Previously named Elderhostel, Road Scholars was created as a safe place to learn, discover and travel. The name of the organization changed, as Laurie Lairson told me, she had been doing the program throughout the name change, and said that none of the admirable qualities and values changed since then. Lairson said she had been on “forty-one trips so far, and this one [the Two Island Trek: Great Coastal Hikes in the San Juans] will make it forty-two”. Another person in the program, Norman Lacourcicre, has been with the organization for just as long, and out of all the trips he has been on and participated in, he says that “Marble Canyon, in Arizona, is [his] favorite”, a hiking trip that takes the trekkers off-trail and into the canyons of red rock and sediment. Lairson’s favorite trip was the adventure in Tucson, Arizona, at the White Stallion Ranch, it is her “happy place to get away” as she has gone on the trip numerous times.

The program features different types of adventures, from hiking to a cruise to sightseeing to sports trips and exploring the environment. The Road Scholars offer over five-thousand trips in one-hundred-fifty countries around the globe. The diversity of the adventures and the expanse they cover inspire the participants to really take part in new things, whether it be in a cultural, physical or thoughtful way.

Road Scholars has been a staple in many people’s lives, giving them experience and fascinating adventures, and opportunities, like Mike Vouri, a current instructor. Vouri involvement with Road Scholars began long before he was actually hired by the program. As a park ranger in the San Juans, Vouri would give talks to their visiting groups who would trek the island’s trails. In April of 2016 Vouri decided to retire as a park ranger. Not long after, he was offered a job at Road Scholars, letting him continue his passion for teaching the community about the history and place we live in, saying that “I don’t even think about being seventy-five when I’m leading these people”.
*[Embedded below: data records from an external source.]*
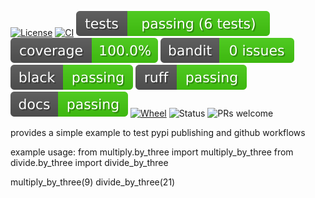 
[![License](https://img.shields.io/github/license/k4144/pypi_packaging_turorial)](https://github.com/k4144/pypi_packaging_turorial/blob/main/LICENSE)
[![CI](https://github.com/k4144/pypi_packaging_turorial/actions/workflows/project-ci.yml/badge.svg)](https://github.com)
[![Tests](./badges/tests.svg)](https://docs.pytest.org/en/stable/)
[![Coverage](./badges/coverage.svg)](https://docs.pytest.org/en/stable/)
[![Bandit](./badges/bandit.svg)](https://bandit.readthedocs.io/en/latest/)
[![Black](./badges/black.svg)](https://pypi.org/project/black/)
[![Ruff](./badges/ruff.svg)](https://pypi.org/project/ruff/)
[![Docs](./badges/docs.svg)](https://www.sphinx-doc.org/en/master/usage/quickstart.html)
[![Wheel](https://img.shields.io/pypi/wheel/pytonb)](https://pypi.org/project/pytonb/)
![Status](https://img.shields.io/badge/status-beta-blue)
![PRs welcome](https://img.shields.io/badge/PRs-welcome-brightgreen)

provides a simple example to test pypi publishing and github workflows


example usage:
from multiply.by_three import multiply_by_three
from divide.by_three import divide_by_three

multiply_by_three(9)
divide_by_three(21)
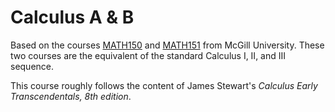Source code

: # Calculus A & B

Based on the courses [MATH150](https://www.mcgill.ca/study/2022-2023/courses/math-150) and [MATH151](https://www.mcgill.ca/study/2022-2023/courses/math-151) from McGill University. These two courses are the equivalent of the standard Calculus I, II, and III sequence.

This course roughly follows the content of James Stewart's *Calculus Early Transcendentals, 8th edition*.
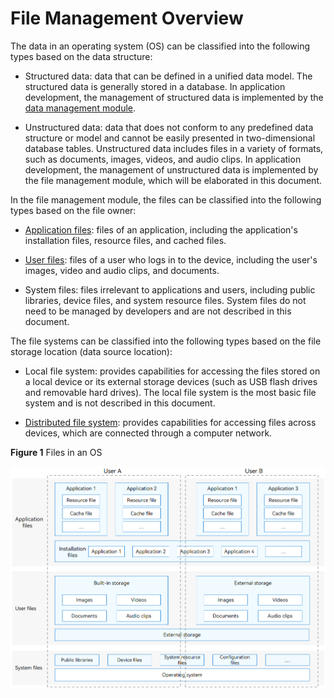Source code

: # File Management Overview

The data in an operating system (OS) can be classified into the following types based on the data structure:

- Structured data: data that can be defined in a unified data model. The structured data is generally stored in a database. In application development, the management of structured data is implemented by the [data management module](../database/data-mgmt-overview.md).

- Unstructured data: data that does not conform to any predefined data structure or model and cannot be easily presented in two-dimensional database tables. Unstructured data includes files in a variety of formats, such as documents, images, videos, and audio clips. In application development, the management of unstructured data is implemented by the file management module, which will be elaborated in this document.

In the file management module, the files can be classified into the following types based on the file owner:

- [Application files](app-file-overview.md): files of an application, including the application's installation files, resource files, and cached files.

- [User files](user-file-overview.md): files of a user who logs in to the device, including the user's images, video and audio clips, and documents.

- System files: files irrelevant to applications and users, including public libraries, device files, and system resource files. System files do not need to be managed by developers and are not described in this document.

The file systems can be classified into the following types based on the file storage location (data source location):

- Local file system: provides capabilities for accessing the files stored on a local device or its external storage devices (such as USB flash drives and removable hard drives). The local file system is the most basic file system and is not described in this document.

- [Distributed file system](distributed-fs-overview.md): provides capabilities for accessing files across devices, which are connected through a computer network.

**Figure 1** Files in an OS

![File classification model](figures/file-classification-model.png)


<!--no_check-->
With its thirty-fifth partnership anniversary approaching, this program has created a network of welcoming people and places with the objective of teaching and inspiring others. Throughout the years, many people have come into the program, and it has only grown, adding more learning opportunities for people all around the world, and generating an adventurous and welcoming environment for everyone.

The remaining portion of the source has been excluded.